Bunuel's film has been cited by critics such as Roger Ebert as one of the greatest erotic films ever made. The film established Deneuve as a major international star, even more than her work with Roman Polanski in "Repulsion." And yet the film contains not a single graphic sex scene; the nudity is sparse and things are hinted at instead of shown. In one famous scene an Asian client brings a small box to the brothel where Severine is secretly working. When he opens the box in front of another prostitute a small buzzing noise emits, she turns away, disgusted. When he's alone with Severine and opens the box, she only smiles and says "ok" to the client. What was in the box? What kind of sexual instrument might it be? Not even Bunuel claimed to know. In his entire massive body of work, Bunuel always focused on how the imagination fuels desire, suspicion, violence, obsession and all the other details, traits and behaviors that make us human.

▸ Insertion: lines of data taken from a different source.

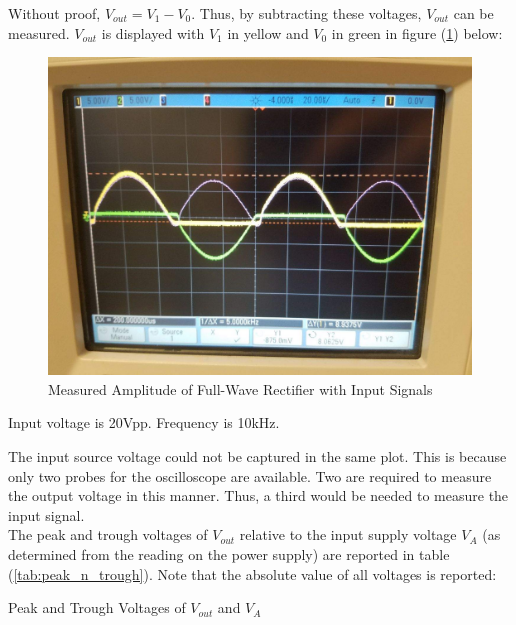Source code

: \FloatBarrier

Without proof, $V_{out} = V_1 - V_0$. Thus, by subtracting these voltages, $V_{out}$ can be measured. $V_{out}$ is displayed with $V_1$ in yellow and $V_0$ in green in figure (\ref{fig:measured_fwr_with_inputs}) below:

\FloatBarrier

\begin{figure}[h!]
	\centering
	\includegraphics[scale=0.25]{./images/full_wave_rectifier.PNG}
	\caption{Measured Amplitude of Full-Wave Rectifier with Input Signals}
	\label{fig:measured_fwr_with_inputs}
\end{figure}

\FloatBarrier

{\footnotesize Input voltage is 20\si{\volt}pp. Frequency is 10\si{\kilo\hertz}.}

\FloatBarrier

The input source voltage could not be captured in the same plot. This is because only two probes for the oscilloscope are available. Two are required to measure the output voltage in this manner. Thus, a third would be needed to measure the input signal. \\

The peak and trough voltages of $V_{out}$ relative to the input supply voltage $V_{A}$ (as determined from the reading on the power supply) are reported in table (\ref{tab:peak_n_trough}). Note that the absolute value of all voltages is reported:

\FloatBarrier

\begin{table}[h!]
	\centering
	\caption{Peak and Trough Voltages of $V_{out}$ and $V_{A}$}
	\label{tab:peak_n_trough}
\end{table}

In "Belle de Jour" Severine isn't engaging in her actions out of spite for her husband, but instead she is pursuing her fantasies towards some kind of real life personification. For Bunuel what's fascinating isn't the sex, but what drives Severine to even ponder going to the brothel. What drives us to make most of our crazy decisions in life? Most of the time it's simple curiosity spurned by what we imagine.

"Belle de Jour" has a sense of eroticism driven by the surreal power of dreaming and imagining. Severine seems to be a masochist, but it is a masochism fueled by what's being formed in her head. In the opening scenes of the movie she rides in a carriage with her husband, and suddenly the carriage stops and the husband orders the carriage drivers to drag Severine into the woods, tie her hands and "have her." In another dream sequence, after Severine has secretly become a prostitute, she dreams of having mud thrown at her by her angry husband.

Bunuel, a veteran of the Surrealist movement of the 1920s and a man radicalized by the Spanish Civil War, was always a darkly funny critic of the upper classes. In "Belle de Jour" the characters live within a sterile, formal existence from which Severine escapes through her adventures at the brothel. If her husband is a (nice) bore, then the brothel offers her a chance to pursue her fetishistic fantasies while traveling through an underworld that feels so distant from her comfortable lifestyle. The wealthy in Bunuel's world can be brought down to taboo social levels because of their own, farcical selves. In one scene Severine is hired by a wealthy man to visit his castle and pretend to be his dead wife, laying in a coffin as he recites a heartbroken monologue.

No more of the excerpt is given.